Growing up is one thing. Growing “down” is quite another thing altogether.
When we are growing up, we need certain things: food, of course; shelter; warmth, touch, and love for a start. Caring relationships matter greatly. Gradually though, we need to venture out, becoming mobile and slightly independent. When we get hurt along the way — we trip or fall or skin a knee — we need a mixture of assistance from others as well as ample opportunities to figure things out ourselves. Unless we struggle some, we never grow to our full potential.
Moving on along the growth trajectory, education comes into play — quite early actually. The infant brain is constantly learning about his or her environment: what pleases, what meets with disapproval, learning words and sentences, communicating our wants and needs and emotions, mastering our limited but ever expanding worlds. It’s an exciting thing to behold!
And so it goes through the elementary school years, the teenage years, and beyond. The more we learn and the more we grow in the process, the more new challenges we take on, our growth is unlimited. Even in the latter years of life, we are growing and learning until the day that we die, actually.
But growing up is only half the story of our lives. It’s the “growing down” part that really makes life worth living. The roots that we sink into the soil of life are what nurture the limbs and the leaves above. Show me someone who is living life well, and I will show you someone who has spent ample amounts of time in the underground of life — the place where the soul, if you will, grows. They have journeyed into their own unconscious selves, or they have journeyed through times of acute suffering and loss, or they have both found love and lost love; and yet, they have come through these times all the wiser.

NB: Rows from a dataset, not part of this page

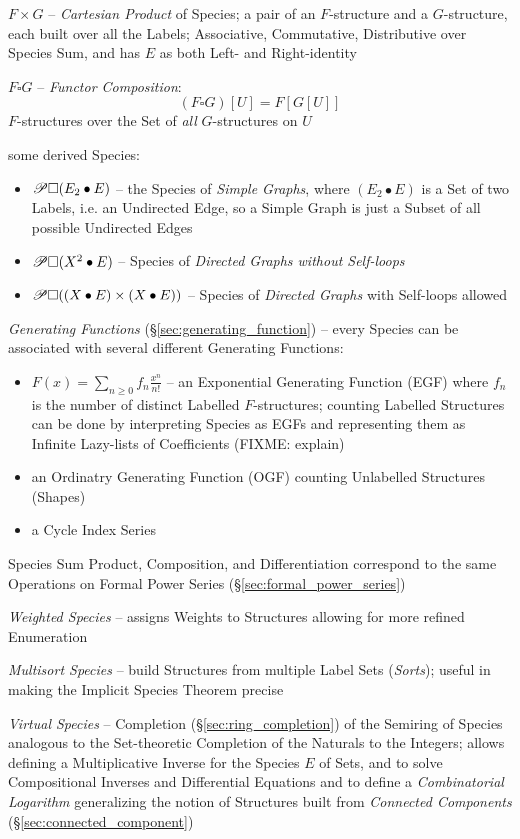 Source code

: $F \times G$ -- \emph{Cartesian Product} of Species; a pair of an $F$-structure
and a $G$-structure, each built over all the Labels; Associative, Commutative,
Distributive over Species Sum, and has $E$ as both Left- and Right-identity

$F \square G$ -- \emph{Functor Composition}:
\[
  (F \square G)[U] = F[G[U]]
\]
$F$-structures over the Set of \emph{all} $G$-structures on $U$

some derived Species:
\begin{itemize}
  \item $\mathscr{P} \square (E_2 \bullet E)$ -- the Species of \emph{Simple Graphs},
    where $(E_2 \bullet E)$ is a Set of two Labels, i.e. an Undirected Edge, so
    a Simple Graph is just a Subset of all possible Undirected Edges
  \item $\mathscr{P} \square (X^2 \bullet E)$ -- Species of \emph{Directed Graphs
    without Self-loops}
  \item $\mathscr{P} \square ((X \bullet E) \times (X \bullet E))$ -- Species of
    \emph{Directed Graphs} with Self-loops allowed
\end{itemize}

\emph{Generating Functions} (\S\ref{sec:generating_function}) -- every Species
can be associated with several different Generating Functions:
\begin{itemize}
  \item $F(x) = \sum_{n \geq 0}f_n\frac{x^n}{n!}$ -- an Exponential Generating
    Function (EGF) where $f_n$ is the number of distinct Labelled
    $F$-structures; counting Labelled Structures can be done by interpreting
    Species as EGFs and representing them as Infinite Lazy-lists of Coefficients
    (FIXME: explain)
  \item an Ordinatry Generating Function (OGF) counting Unlabelled Structures
    (Shapes)
  \item a Cycle Index Series
\end{itemize}

Species Sum Product, Composition, and Differentiation correspond to the same
Operations on Formal Power Series (\S\ref{sec:formal_power_series})

\emph{Weighted Species} -- assigns Weights to Structures allowing for more
refined Enumeration

\emph{Multisort Species} -- build Structures from multiple Label Sets
(\emph{Sorts}); useful in making the Implicit Species Theorem precise

\emph{Virtual Species} -- Completion (\S\ref{sec:ring_completion}) of the
Semiring of Species analogous to the Set-theoretic Completion of the Naturals to
the Integers; allows defining a Multiplicative Inverse for the Species $E$ of
Sets, and to solve Compositional Inverses and Differential Equations and to
define a \emph{Combinatorial Logarithm} generalizing the notion of Structures
built from \emph{Connected Components} (\S\ref{sec:connected_component})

I have learned much in my lifetime in the usual places of learning — school, achieving academic degrees, succeeding at various jobs along the way, traveling, watching TV and movies, reading books, and enjoying interacting with friends and others. But my roots have largely grown deeper when life has taken unexpected and often painful turns that I never saw coming. Or when I have dared to look into my own unconscious, through dreamwork, for example. Our dreams often hold within their mysterious images the stuff of growing deeper and wiser. And this takes some courage at times.

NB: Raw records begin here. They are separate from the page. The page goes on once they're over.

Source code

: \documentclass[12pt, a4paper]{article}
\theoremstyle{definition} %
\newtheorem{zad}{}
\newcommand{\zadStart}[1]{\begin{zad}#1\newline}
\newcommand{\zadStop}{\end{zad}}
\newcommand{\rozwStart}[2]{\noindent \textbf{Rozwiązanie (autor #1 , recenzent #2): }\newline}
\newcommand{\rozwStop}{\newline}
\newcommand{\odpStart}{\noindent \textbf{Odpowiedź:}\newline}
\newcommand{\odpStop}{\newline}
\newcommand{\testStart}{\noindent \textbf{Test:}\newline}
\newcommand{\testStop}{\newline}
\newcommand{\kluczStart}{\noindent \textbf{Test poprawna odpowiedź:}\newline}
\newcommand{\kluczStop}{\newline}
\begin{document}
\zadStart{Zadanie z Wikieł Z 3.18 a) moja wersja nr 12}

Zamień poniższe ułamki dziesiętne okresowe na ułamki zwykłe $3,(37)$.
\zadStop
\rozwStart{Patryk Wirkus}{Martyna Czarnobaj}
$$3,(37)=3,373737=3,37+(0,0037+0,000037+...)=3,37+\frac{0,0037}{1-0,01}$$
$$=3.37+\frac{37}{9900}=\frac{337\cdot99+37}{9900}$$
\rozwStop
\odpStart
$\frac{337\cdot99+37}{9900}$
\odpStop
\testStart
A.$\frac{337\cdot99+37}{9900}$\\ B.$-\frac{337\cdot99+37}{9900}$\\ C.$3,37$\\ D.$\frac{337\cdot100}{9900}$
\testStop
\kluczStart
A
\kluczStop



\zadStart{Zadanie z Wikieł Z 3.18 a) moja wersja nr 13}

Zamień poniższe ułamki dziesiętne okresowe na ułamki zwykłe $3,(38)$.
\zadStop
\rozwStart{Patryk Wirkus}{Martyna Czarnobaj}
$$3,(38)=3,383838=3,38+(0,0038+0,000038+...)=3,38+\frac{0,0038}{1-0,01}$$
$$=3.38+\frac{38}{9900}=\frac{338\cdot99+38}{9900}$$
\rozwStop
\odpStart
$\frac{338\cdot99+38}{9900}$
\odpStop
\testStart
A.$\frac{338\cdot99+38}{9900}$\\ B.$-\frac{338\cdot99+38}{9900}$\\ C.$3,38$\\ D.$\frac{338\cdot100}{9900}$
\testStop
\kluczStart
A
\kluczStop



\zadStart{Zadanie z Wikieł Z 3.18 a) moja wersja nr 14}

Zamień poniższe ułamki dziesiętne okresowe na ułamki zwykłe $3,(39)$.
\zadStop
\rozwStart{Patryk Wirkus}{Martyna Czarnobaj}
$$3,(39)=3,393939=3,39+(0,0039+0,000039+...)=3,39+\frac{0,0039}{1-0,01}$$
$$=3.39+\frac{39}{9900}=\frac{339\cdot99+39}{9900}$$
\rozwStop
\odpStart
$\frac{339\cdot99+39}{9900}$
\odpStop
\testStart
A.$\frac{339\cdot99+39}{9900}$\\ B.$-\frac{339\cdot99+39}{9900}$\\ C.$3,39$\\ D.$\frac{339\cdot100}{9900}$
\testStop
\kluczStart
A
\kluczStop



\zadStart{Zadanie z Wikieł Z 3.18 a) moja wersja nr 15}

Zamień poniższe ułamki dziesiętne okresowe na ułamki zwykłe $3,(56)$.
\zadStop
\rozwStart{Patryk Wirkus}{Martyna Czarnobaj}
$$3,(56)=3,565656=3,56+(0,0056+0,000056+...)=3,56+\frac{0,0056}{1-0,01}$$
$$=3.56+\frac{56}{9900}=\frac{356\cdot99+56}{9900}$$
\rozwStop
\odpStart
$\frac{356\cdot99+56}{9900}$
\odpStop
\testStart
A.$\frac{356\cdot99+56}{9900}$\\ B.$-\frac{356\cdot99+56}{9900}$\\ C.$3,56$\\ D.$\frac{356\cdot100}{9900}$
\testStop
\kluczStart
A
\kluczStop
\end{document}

Alcoholics Anonymous has made famous the term “hitting bottom.” It’s that time in a person’s journey when they arrive at the end of their rope. Their lives have literally become “root-less.” All of their own efforts at negotiating life’s challenges have failed, and they find themselves up against a dead end. It is, in that moment, the WORST day of their lives — and it is also the BEST day of their lives. It is the day when that man or woman decides to go about the task of growing deeper roots: in their relationship with God, developing compassion for others, and building their lives on becoming as self-aware as possible. I have friends who are recovering addicts, and they are some of the deepest people I know — they have failed big time! But they also have mighty big and deep souls that bring light and life to everyone they encounter.

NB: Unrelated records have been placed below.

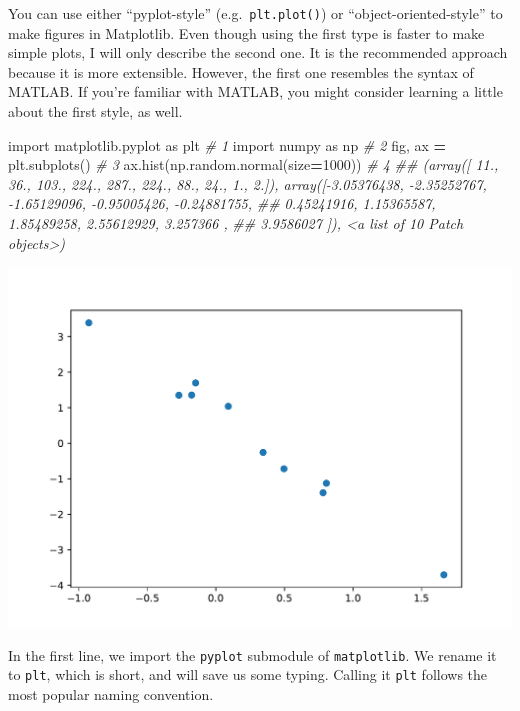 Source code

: \documentclass[
  12pt,
  krantz2]{krantz}
\makeatletter
\newenvironment{Shaded}{\begin{snugshade}}{\end{snugshade}}
\newcommand{\CommentTok}[1]{\textcolor[rgb]{0.37,0.37,0.37}{\textit{#1}}}
\newcommand{\DecValTok}[1]{\textcolor[rgb]{0.06,0.06,0.06}{#1}}
\newcommand{\ImportTok}[1]{#1}
\newcommand{\NormalTok}[1]{#1}
\newcommand{\OperatorTok}[1]{\textcolor[rgb]{0.43,0.43,0.43}{\textbf{#1}}}
\newenvironment{kframe}{%
\medskip{}
\setlength{\fboxsep}{.8em}
 \def\at@end@of@kframe{}%
 \ifinner\ifhmode%
  \def\at@end@of@kframe{\end{minipage}}%
  \begin{minipage}{\columnwidth}%
 \fi\fi%
 \def\FrameCommand##1{\hskip\@totalleftmargin \hskip-\fboxsep
 \colorbox{shadecolor}{##1}\hskip-\fboxsep
     \hskip-\linewidth \hskip-\@totalleftmargin \hskip\columnwidth}%
 \MakeFramed {\advance\hsize-\width
   \@totalleftmargin\z@ \linewidth\hsize
   \@setminipage}}%
 {\par\unskip\endMakeFramed%
 \at@end@of@kframe}
\renewenvironment{Shaded}{\begin{kframe}}{\end{kframe}}
\makeatother
\begin{document}
You can use either ``pyplot-style'' (e.g.~\texttt{plt.plot()}) or ``object-oriented-style'' to make figures in Matplotlib. Even though using the first type is faster to make simple plots, I will only describe the second one. It is the recommended approach because it is more extensible. However, the first one resembles the syntax of MATLAB. If you're familiar with MATLAB, you might consider learning a little about the first style, as well.

\begin{Shaded}
\begin{Highlighting}[]
\ImportTok{import}\NormalTok{ matplotlib.pyplot }\ImportTok{as}\NormalTok{ plt       }\CommentTok{\# 1}
\ImportTok{import}\NormalTok{ numpy }\ImportTok{as}\NormalTok{ np                    }\CommentTok{\# 2}
\NormalTok{fig, ax }\OperatorTok{=}\NormalTok{ plt.subplots()              }\CommentTok{\# 3}
\NormalTok{ax.hist(np.random.normal(size}\OperatorTok{=}\DecValTok{1000}\NormalTok{))  }\CommentTok{\# 4}
\CommentTok{\#\# (array([ 11.,  36., 103., 224., 287., 224.,  88.,  24.,   1.,   2.]), array([{-}3.05376438, {-}2.35252767, {-}1.65129096, {-}0.95005426, {-}0.24881755,}
\CommentTok{\#\#         0.45241916,  1.15365587,  1.85489258,  2.55612929,  3.257366  ,}
\CommentTok{\#\#         3.9586027 ]), \textless{}a list of 10 Patch objects\textgreater{})}
\end{Highlighting}
\end{Shaded}

\includegraphics[width=0.8\linewidth]{r_and_python_book_files/figure-latex/unnamed-chunk-230-1}

In the first line, we import the \texttt{pyplot} submodule of \texttt{matplotlib}. We rename it to \texttt{plt}, which is short, and will save us some typing. Calling it \texttt{plt} follows the most popular naming convention.
\end{document}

So, I say, in this infancy period of 2017 — bring me plenty of the good things of life! Bring me light and love, good food, good friends, and money sufficient to my needs. But also, bring on the challenges — even bring on the pain and sorrow — for these are the things that serve as rich compost for the soul. And bring on the experiences that deepen my connection with others who are growing and hurting and succeeding in this thing we call life. For it is only as we are growing downward that we can effectively reach for the sun and the stars.